UPD 1.我也在尝试写这样的东西(但不成功):
public class Combinations {
private static int change;
public void doIt(int n, int pos) {
if (pos == n) {
for (int f = 1; f <= n; f++) {
System.out.print(f + " ");
}
System.out.println("");
} else {
for (int i = pos; i < n; i++) {
change = pos;
System.out.print(change + " ");
pos = i;
System.out.print(pos + " ");
i = change;
System.out.print(i + " ");
System.out.println("");
doIt(n, pos + 1);
change = pos;
System.out.print(change + " ");
pos = i;
System.out.print(pos + " ");
i = change;
System.out.print(i + " ");
System.out.println("");
}
}
}
}
答案 0 :(得分:2)
为此,您可以使用Factoradics(您可以看到实施here)或生成所有排列的Knuth's L-Algorithm。以下是后者的实现(在适当的位置):
public class Perm {
private static int factorial(int n) {
int fact = 1;
for (int i = 1; i <= n; i++) {
fact *= i;
}
return fact;
}
private static void swap(int[] elements, int i, int j) {
int temp = elements[i];
elements[i] = elements[j];
elements[j] = temp;
}
/**
* Reverses the elements of an array (in place) from the start index to the end index
*/
private static void reverse(int[] array, int startIndex, int endIndex) {
int size = endIndex + 1 - startIndex;
int limit = startIndex + size / 2;
for (int i = startIndex; i < limit; i++) {
// swap(array, i, startIndex + (size - 1 - (i - startIndex)));
swap(array, i, 2 * startIndex + size - 1 - i);
}
}
private static void printSequence(int[] sequence) {
for (int i = 0; i < sequence.length; i++) {
System.out.printf("%d, ", sequence[i]);
}
System.out.println();
}
/**
* Implements the Knuth's L-Algorithm permutation algorithm
* modifying the collection in place
*/
private static void permutations(int[] sequence) {
final int N = sequence.length;
// There are n! permutations, but the first permutation is the array without
// modifications, so the number of permutations is n! - 1
int numPermutations = factorial(N) - 1;
// For every possible permutation
for (int n = 0; n < numPermutations; n++) {
// Iterate the array from right to left in search
// of the first couple of elements that are in ascending order
for (int i = N - 1; i >= 1; i--) {
// If the elements i and i - 1 are in ascending order
if (sequence[i - 1] < sequence[i]) {
// Then the index "i - 1" becomes our pivot index
int pivotIndex = i - 1;
// Scan the elements at the right of the pivot (again, from right to left)

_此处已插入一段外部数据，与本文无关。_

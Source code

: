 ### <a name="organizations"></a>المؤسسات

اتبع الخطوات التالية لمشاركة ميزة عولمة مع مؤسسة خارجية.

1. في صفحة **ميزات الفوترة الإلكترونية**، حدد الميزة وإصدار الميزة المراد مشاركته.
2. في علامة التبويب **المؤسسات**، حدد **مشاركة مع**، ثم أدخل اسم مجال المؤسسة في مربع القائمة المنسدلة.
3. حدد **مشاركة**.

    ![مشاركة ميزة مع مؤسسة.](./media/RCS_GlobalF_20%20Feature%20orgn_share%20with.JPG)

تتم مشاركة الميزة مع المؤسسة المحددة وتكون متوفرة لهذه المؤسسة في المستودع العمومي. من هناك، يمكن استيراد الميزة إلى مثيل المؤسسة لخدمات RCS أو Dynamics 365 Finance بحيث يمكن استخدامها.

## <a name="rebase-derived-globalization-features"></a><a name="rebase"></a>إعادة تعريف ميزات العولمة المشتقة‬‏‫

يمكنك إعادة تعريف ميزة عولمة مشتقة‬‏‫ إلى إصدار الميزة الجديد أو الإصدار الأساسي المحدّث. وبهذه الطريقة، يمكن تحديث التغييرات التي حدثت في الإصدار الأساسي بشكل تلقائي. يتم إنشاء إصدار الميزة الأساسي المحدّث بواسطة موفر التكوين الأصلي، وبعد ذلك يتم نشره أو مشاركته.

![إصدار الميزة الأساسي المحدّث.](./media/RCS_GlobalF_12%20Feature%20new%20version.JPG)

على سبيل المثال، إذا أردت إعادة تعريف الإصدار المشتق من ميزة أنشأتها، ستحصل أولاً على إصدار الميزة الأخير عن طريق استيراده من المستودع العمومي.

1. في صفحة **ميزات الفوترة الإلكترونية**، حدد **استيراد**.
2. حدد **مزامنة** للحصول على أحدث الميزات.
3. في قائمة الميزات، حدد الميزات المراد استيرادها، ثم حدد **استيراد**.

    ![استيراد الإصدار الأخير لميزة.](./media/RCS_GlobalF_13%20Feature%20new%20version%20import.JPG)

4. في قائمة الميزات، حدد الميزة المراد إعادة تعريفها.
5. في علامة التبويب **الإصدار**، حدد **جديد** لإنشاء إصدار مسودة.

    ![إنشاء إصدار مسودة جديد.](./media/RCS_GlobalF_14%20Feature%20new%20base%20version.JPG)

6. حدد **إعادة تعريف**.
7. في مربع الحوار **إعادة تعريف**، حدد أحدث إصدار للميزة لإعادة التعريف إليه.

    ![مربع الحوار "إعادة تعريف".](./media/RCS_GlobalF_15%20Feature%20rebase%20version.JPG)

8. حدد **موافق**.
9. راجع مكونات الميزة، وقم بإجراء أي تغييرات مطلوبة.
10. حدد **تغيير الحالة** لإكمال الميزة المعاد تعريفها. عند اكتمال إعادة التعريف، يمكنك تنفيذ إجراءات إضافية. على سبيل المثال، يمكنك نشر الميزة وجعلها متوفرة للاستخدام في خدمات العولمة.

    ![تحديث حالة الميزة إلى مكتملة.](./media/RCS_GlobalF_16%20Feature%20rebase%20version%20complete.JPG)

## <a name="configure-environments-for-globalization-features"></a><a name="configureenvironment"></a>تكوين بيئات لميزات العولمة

// in search of the first element that is bigger
// than the pivot and, if found, swap it
for (int j = N - 1; j > pivotIndex; j--) {
if (sequence[j] > sequence[pivotIndex]) {
swap(sequence, j, pivotIndex);
break;
}
}
// Now reverse the elements from the right of the pivot index
// (this nice touch to the algorithm avoids the recursion)

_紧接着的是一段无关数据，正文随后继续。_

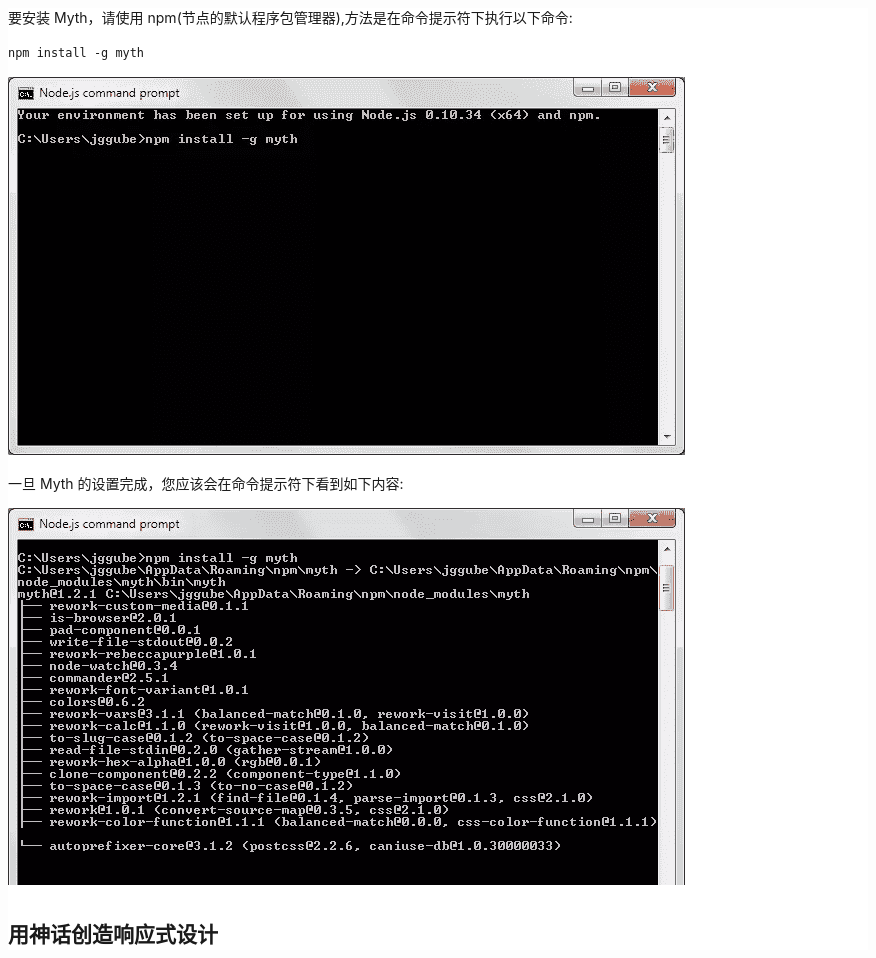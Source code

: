 要安装 Myth，请使用 npm(节点的默认程序包管理器),方法是在命令提示符下执行以下命令:

```
npm install -g myth
```

![Installing Myth using npm and the Node.js command prompt](img/a166a1fc8213b29f1c6230efd875b60c.png)

一旦 Myth 的设置完成，您应该会在命令提示符下看到如下内容:

![Myth installation finished](img/eaa3124456138a75d9b8b872094de8ae.png)

## 用神话创造响应式设计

reverse(sequence, pivotIndex + 1, N - 1);
break;
}
}
printSequence(sequence);
}
}
public static void main(String... args) {
final int N = 3;
int[] sequence = new int[N];
for (int i = 0; i < N; i++) {
sequence[i] = i + 1;
}
printSequence(sequence);
permutations(sequence);
}
}
希望这些评论可以指导您理解算法。